Sydney (Reuters) – Two Indian navy ships docked in Papua New Guinea on Wednesday, underscoring the strategic importance of the country to global superpowers the United States and China, and their allies.
The INS Kolkata guided missile destroyer and INS Sahyadri frigate will stay in PNG’s capital Port Moresby for two days, an Indian embassy official said. The visit will “enhance maritime cooperation and security in the region”, an embassy statement added. India currently holds the rotating presidency of the G20.
The ships will then join naval exercises in Australia as part of the Quadrilateral Security Dialogue, or Quad, a group that also includes Japan and the United States. The Malabar exercise begins on Friday.
The United States and its allies are seeking to deter Pacific island nations from forming security ties with China, a rising concern amid tension over Taiwan, and after Beijing signed a security pact with Solomon Islands. PNG struck a defence agreement with Washington in May.
Pacific island leaders, whose territories span 40 million square km (15 million square miles) of ocean, have said rising sea levels caused by climate change are their most pressing security priority.
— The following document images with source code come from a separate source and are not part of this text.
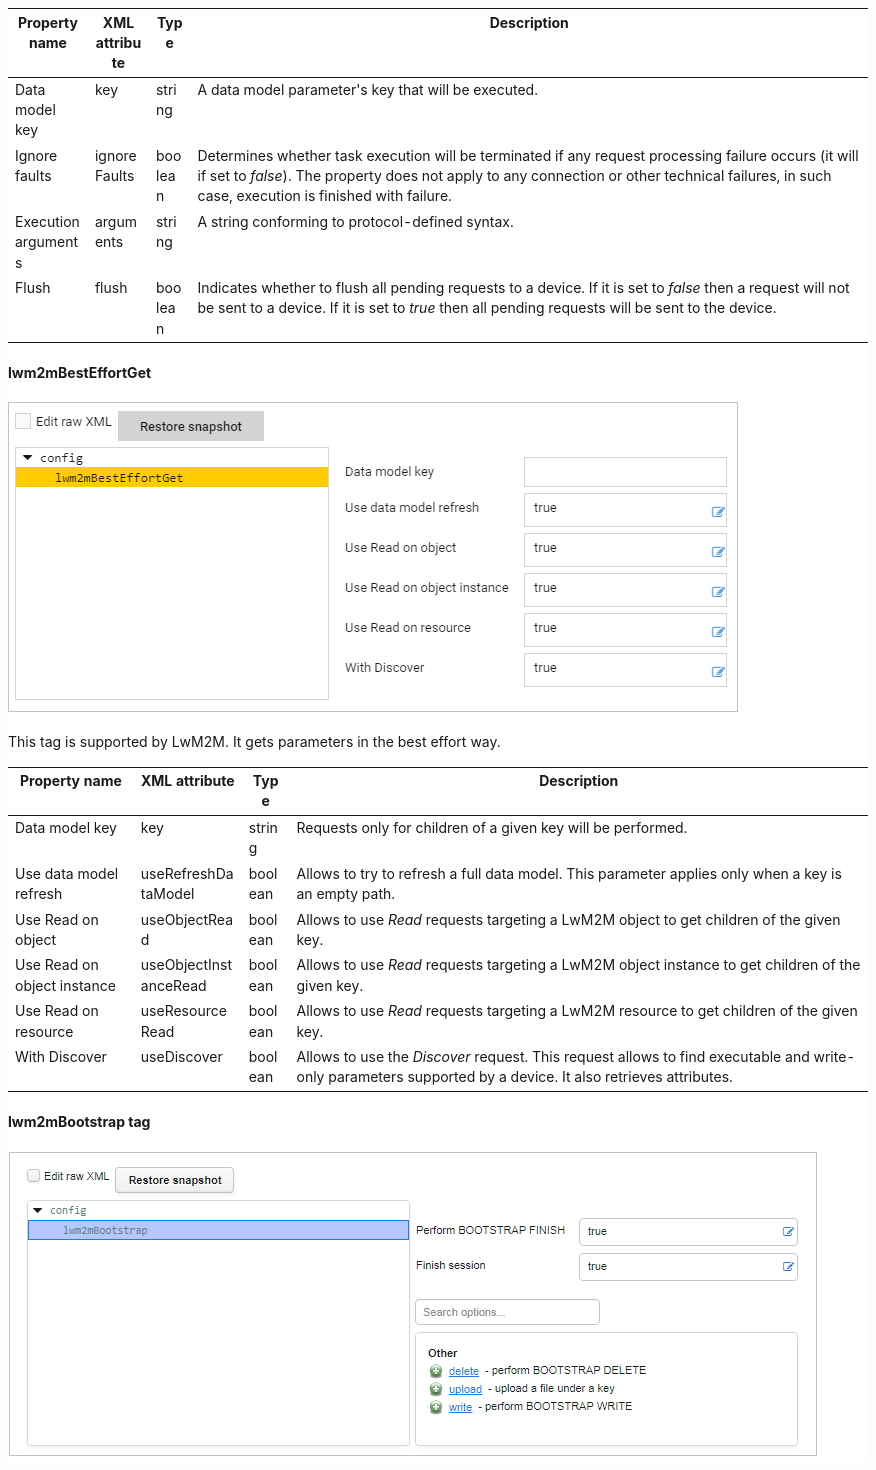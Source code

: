 
| Property name       | XML attribute | Type    | Description                                                                                                                                                                                                                                              |
|---------------------|---------------|---------|----------------------------------------------------------------------------------------------------------------------------------------------------------------------------------------------------------------------------------------------------------|
| Data model key      | key           | string  | A data model parameter's key that will be executed.                                                                                                                                                                                                      |
| Ignore faults       | ignoreFaults  | boolean | Determines whether task execution will be terminated if any request processing failure occurs (it will if set to *false*). The property does not apply to any connection or other technical failures, in such case, execution is finished with failure.  |
| Execution arguments | arguments     | string  | A string conforming to protocol-defined syntax.                                                                                                                                                                                                          |
| Flush               | flush         | boolean | Indicates whether to flush all pending requests to a device. If it is set to *false* then a request will not be sent to a device. If it is set to *true* then all pending requests will be sent to the device.                                           |

#### lwm2mBestEffortGet

![The lwm2mBestEffortGet tag](images/lwm2mBestEffortGet_tag.png "The lwm2mBestEffortGet tag")

This tag is supported by LwM2M. It gets parameters in the best effort way.


| Property name               | XML attribute         | Type    | Description                                                                                                                                                 |
|-----------------------------|-----------------------|---------|-------------------------------------------------------------------------------------------------------------------------------------------------------------|
| Data model key              | key                   | string  | Requests only for children of a given key will be performed.                                                                                                |
| Use data model refresh      | useRefreshDataModel   | boolean | Allows to try to refresh a full data model. This parameter applies only when a key is an empty path.                                                        |
| Use Read on object          | useObjectRead         | boolean | Allows to use *Read* requests targeting a LwM2M object to get children of the given key.                                                                    |
| Use Read on object instance | useObjectInstanceRead | boolean | Allows to use *Read* requests targeting a LwM2M object instance to get children of the given key.                                                           |
| Use Read on resource        | useResourceRead       | boolean | Allows to use *Read* requests targeting a LwM2M resource to get children of the given key.                                                                  |
| With Discover               | useDiscover           | boolean | Allows to use the *Discover* request. This request allows to find executable and write-only parameters supported by a device. It also retrieves attributes. |

#### lwm2mBootstrap tag

![The lwm2mBootstrap tag](images/lwm2mBootstrap_tag.png "The lwm2mBootstrap tag")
The navy port call follows a visit by Indian Prime Minister Narendra Modi in May to Papua New Guinea, an underdeveloped but resource-rich nation north of Australia. Modi took part in a summit meeting of Pacific nations.
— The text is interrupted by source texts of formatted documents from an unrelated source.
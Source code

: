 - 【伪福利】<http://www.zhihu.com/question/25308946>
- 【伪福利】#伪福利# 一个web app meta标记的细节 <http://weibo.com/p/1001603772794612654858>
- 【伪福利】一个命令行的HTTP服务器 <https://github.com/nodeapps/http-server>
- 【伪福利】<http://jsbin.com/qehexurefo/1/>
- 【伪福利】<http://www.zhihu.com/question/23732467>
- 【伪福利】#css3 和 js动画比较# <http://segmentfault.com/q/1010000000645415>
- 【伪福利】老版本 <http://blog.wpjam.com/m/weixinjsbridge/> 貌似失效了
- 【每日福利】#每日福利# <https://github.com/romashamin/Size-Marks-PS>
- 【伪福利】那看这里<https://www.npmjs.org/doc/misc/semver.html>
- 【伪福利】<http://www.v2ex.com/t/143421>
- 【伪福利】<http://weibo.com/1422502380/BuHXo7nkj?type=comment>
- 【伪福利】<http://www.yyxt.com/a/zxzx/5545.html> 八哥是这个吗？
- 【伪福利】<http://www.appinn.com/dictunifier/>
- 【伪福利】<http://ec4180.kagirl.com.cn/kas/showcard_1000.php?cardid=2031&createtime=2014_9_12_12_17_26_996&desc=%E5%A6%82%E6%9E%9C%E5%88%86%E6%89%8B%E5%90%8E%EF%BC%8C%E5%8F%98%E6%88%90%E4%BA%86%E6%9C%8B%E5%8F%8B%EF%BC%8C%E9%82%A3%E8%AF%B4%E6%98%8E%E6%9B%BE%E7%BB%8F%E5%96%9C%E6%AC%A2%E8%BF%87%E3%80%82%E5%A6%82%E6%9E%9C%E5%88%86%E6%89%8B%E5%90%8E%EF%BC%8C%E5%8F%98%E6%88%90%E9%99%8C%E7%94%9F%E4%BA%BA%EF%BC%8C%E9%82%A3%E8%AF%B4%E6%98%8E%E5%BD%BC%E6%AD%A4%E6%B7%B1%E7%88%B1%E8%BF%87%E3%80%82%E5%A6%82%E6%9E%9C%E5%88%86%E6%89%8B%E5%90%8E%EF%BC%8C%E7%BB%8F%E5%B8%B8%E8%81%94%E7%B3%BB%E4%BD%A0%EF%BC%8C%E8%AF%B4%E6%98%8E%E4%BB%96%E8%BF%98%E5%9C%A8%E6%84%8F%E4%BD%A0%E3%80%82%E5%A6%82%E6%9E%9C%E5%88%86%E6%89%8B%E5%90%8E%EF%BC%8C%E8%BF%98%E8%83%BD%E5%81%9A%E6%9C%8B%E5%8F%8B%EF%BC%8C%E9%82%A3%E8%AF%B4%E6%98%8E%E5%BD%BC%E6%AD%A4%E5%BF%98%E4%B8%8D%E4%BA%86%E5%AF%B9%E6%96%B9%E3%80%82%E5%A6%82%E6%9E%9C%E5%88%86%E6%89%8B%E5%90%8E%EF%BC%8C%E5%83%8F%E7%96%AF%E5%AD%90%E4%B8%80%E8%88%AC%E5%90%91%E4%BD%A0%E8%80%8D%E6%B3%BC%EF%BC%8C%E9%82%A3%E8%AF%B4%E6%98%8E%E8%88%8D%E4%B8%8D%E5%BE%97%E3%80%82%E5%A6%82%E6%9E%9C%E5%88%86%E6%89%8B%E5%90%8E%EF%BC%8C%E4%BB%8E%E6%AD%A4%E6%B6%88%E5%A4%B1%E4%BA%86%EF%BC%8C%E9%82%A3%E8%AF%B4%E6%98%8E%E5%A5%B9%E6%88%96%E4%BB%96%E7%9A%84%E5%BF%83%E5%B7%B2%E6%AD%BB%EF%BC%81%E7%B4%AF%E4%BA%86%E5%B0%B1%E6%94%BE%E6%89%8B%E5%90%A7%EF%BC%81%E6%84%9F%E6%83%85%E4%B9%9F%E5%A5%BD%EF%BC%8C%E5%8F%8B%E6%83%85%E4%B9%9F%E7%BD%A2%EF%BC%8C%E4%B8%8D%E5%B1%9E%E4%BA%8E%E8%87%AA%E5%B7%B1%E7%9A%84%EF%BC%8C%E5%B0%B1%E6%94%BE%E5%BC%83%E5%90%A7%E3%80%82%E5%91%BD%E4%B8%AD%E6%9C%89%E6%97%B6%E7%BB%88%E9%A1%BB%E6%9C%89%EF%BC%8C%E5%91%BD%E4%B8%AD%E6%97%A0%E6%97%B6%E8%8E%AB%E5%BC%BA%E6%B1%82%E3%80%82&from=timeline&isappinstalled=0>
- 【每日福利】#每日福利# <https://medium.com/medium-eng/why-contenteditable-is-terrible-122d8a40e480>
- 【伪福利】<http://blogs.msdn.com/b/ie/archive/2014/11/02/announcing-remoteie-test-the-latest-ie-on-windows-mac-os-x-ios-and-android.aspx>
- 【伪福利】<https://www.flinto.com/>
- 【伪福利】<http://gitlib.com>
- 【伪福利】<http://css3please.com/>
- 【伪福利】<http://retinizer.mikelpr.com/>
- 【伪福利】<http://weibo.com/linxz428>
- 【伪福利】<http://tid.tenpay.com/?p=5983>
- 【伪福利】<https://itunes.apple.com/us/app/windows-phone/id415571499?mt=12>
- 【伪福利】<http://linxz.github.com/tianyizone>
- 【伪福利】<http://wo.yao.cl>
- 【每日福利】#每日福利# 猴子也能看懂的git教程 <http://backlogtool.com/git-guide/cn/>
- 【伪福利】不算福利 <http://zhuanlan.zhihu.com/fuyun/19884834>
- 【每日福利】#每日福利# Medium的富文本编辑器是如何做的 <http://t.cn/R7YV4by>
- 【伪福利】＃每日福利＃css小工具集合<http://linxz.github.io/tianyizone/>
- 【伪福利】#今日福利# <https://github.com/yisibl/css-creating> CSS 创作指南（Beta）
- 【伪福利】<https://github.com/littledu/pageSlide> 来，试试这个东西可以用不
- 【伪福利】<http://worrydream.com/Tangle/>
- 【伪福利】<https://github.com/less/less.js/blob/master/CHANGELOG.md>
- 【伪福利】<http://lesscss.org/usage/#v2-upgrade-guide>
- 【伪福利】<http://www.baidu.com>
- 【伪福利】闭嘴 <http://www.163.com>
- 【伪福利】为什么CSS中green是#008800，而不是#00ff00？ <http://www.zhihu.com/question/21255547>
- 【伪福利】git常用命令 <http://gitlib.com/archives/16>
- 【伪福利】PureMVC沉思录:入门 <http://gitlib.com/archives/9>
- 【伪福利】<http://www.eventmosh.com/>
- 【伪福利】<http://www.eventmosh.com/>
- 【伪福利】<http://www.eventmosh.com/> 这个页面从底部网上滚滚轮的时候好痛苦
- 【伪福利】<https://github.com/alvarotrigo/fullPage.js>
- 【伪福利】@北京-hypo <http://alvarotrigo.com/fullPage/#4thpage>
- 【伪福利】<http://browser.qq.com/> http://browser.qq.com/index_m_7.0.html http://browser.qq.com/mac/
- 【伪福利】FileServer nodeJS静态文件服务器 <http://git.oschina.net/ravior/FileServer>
The leaders of both France and Indonesia, as well as senior U.S. and British officials, have also visited PNG in quick succession. U.S. President Joe Biden was forced to cancel a visit because of debt ceiling negotiations in Washington.
Michael Green, CEO of the United States Studies Centre at the University of Sydney, said it was not the first time the Pacific Islands have come to world attention during major transitions in international relations.
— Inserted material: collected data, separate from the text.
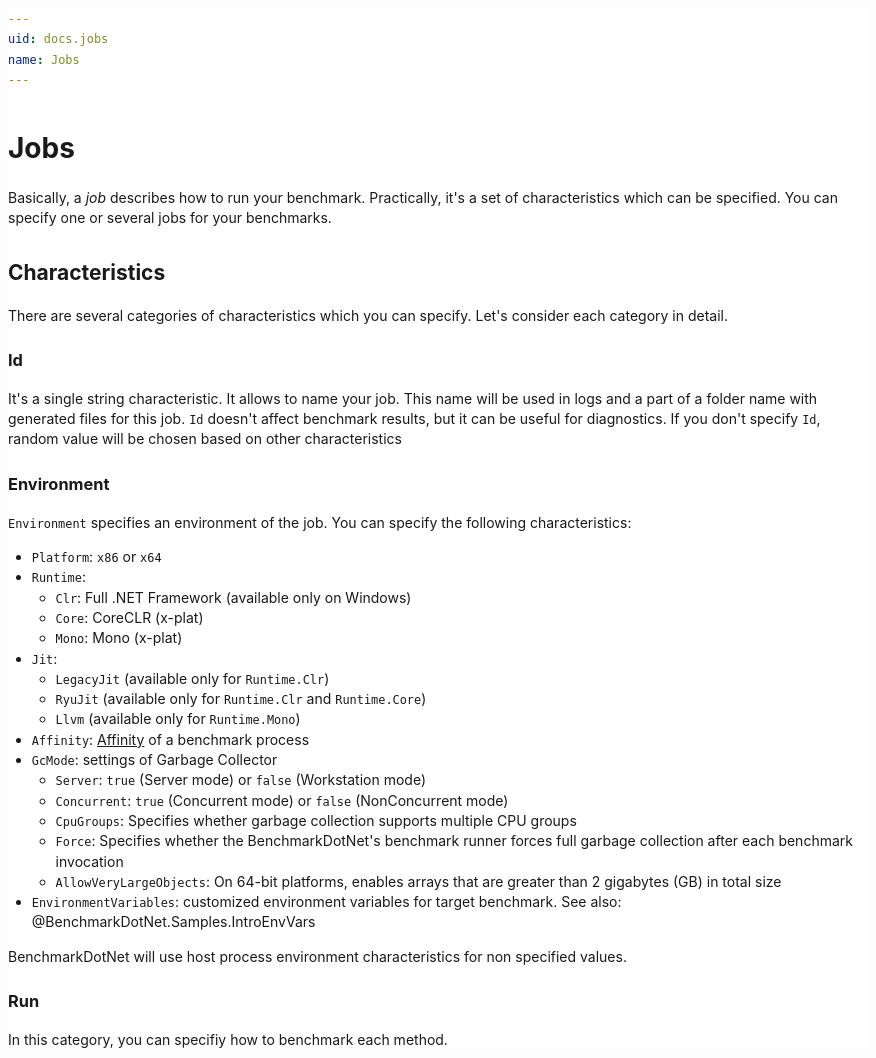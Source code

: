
 ```yaml
---
uid: docs.jobs
name: Jobs
---
```


# Jobs

Basically, a *job* describes how to run your benchmark. Practically, it's a set of characteristics which can be specified. You can specify one or several jobs for your benchmarks.

## Characteristics

There are several categories of characteristics which you can specify. Let's consider each category in detail.

### Id
It's a single string characteristic. It allows to name your job. This name will be used in logs and a part of a folder name with generated files for this job. `Id` doesn't affect benchmark results, but it can be useful for diagnostics. If you don't specify `Id`, random value will be chosen based on other characteristics

### Environment
`Environment` specifies an environment of the job. You can specify the following characteristics:

* `Platform`: `x86` or `x64`
* `Runtime`:
  * `Clr`: Full .NET Framework (available only on Windows)
  * `Core`: CoreCLR (x-plat)
  * `Mono`: Mono (x-plat)
* `Jit`:
  * `LegacyJit` (available only for `Runtime.Clr`)
  * `RyuJit` (available only for `Runtime.Clr` and `Runtime.Core`)
  * `Llvm` (available only for `Runtime.Mono`)
* `Affinity`: [Affinity](https://msdn.microsoft.com/library/system.diagnostics.process.processoraffinity.aspx) of a benchmark process
* `GcMode`: settings of Garbage Collector
  * `Server`: `true` (Server mode) or `false` (Workstation mode)
  * `Concurrent`:  `true` (Concurrent mode) or `false` (NonConcurrent mode)
  * `CpuGroups`:  Specifies whether garbage collection supports multiple CPU groups
  * `Force`: Specifies whether the BenchmarkDotNet's benchmark runner forces full garbage collection after each benchmark invocation
  * `AllowVeryLargeObjects`:  On 64-bit platforms, enables arrays that are greater than 2 gigabytes (GB) in total size
* `EnvironmentVariables`: customized environment variables for target benchmark. See also: @BenchmarkDotNet.Samples.IntroEnvVars

BenchmarkDotNet will use host process environment characteristics for non specified values.

### Run
In this category, you can specifiy how to benchmark each method.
At the end of World War One, the islands “consumed attention” at the 1921-22 Washington Naval Treaties amid concern over Japan’s access to an undersea cable, said Green, a former senior U.S. national security advisor.
After World War Two, the U.S. was “determined to keep the former Japanese islands out of the Communist bloc because they were critical to protecting the southern flank below Japan and above Australia,” he said. With China’s rise, Pacific Islands airfields and undersea cables have again come into play, he added.
China is PNG’s largest trading partner. Director of the Pacific Islands Program at the Lowy Institute think-tank, Meg Keen, said the recent push by China into security has “raised concern among Western countries with strong national interests in the region”.
“The U.S. is trying to secure a bilateral security agreement with PNG and show it is in the region to stay and will make a positive difference. To date its engagements have been modest,” she said.
Pacific Island nations have welcomed the additional interest from the West but will continue to engage with China, she said.
“The Pacific will want more than Pacific frequent flyers, they want genuine partnerships that deliver results,” she added.